- [PROBLEM TO WORK ON] The word "Obfuscastion" may appear in lines of the data below. Say how many lines hold it, giving only the number.

↓↓↓

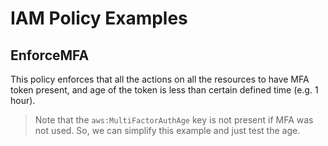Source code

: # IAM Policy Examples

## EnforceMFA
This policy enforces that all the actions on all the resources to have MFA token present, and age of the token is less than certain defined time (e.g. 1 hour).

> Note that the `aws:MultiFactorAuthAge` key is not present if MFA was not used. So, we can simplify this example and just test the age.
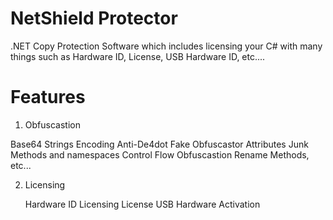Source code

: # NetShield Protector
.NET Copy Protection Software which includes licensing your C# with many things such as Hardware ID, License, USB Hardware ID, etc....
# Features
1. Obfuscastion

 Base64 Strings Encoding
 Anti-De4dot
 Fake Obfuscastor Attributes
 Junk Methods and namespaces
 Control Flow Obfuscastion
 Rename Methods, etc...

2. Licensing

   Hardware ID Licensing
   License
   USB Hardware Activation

↑↑↑
↓↓↓

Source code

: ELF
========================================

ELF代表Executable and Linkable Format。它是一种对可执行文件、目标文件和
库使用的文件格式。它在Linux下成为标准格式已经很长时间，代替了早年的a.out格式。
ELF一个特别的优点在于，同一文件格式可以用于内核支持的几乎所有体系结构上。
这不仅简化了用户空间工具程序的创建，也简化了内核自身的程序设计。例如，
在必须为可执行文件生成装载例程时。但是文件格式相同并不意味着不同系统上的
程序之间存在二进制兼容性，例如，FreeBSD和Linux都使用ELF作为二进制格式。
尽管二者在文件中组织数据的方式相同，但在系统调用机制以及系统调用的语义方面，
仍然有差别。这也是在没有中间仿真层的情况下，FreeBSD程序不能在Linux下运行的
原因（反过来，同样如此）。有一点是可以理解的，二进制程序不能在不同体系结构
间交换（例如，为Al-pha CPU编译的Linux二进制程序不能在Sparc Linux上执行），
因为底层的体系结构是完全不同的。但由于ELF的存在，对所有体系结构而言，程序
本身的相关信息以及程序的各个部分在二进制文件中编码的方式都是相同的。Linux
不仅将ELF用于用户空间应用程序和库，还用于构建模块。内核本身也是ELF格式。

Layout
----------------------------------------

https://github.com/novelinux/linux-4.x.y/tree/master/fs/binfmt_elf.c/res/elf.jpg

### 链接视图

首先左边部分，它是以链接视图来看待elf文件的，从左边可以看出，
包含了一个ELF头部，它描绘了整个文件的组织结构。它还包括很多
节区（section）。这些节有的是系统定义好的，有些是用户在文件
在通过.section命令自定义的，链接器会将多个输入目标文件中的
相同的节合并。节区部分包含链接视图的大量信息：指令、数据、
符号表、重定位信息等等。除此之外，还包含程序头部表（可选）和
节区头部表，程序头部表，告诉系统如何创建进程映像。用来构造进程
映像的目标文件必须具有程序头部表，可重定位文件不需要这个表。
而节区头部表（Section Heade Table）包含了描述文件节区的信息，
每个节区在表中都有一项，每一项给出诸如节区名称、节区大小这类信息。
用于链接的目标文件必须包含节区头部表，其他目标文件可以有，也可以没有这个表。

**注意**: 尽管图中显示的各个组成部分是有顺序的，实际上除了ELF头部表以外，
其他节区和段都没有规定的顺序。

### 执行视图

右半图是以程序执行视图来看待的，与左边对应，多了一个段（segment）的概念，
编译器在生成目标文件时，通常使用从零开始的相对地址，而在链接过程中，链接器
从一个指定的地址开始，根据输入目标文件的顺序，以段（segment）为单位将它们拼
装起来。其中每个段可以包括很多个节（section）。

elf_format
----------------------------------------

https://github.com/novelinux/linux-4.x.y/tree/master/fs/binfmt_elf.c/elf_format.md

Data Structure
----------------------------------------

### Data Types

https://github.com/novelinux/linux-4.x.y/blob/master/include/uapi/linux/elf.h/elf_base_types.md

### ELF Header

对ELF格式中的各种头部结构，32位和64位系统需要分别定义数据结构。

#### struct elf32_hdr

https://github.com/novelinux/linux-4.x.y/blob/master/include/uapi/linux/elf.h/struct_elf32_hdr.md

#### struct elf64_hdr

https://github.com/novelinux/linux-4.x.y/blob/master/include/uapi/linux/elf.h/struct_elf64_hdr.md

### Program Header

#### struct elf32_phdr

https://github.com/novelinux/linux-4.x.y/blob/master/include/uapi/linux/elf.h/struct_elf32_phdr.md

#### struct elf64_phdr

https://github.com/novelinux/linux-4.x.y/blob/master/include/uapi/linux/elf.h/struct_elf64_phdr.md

↑↑↑

- [SOLUTION TO THIS EXERCISE] 2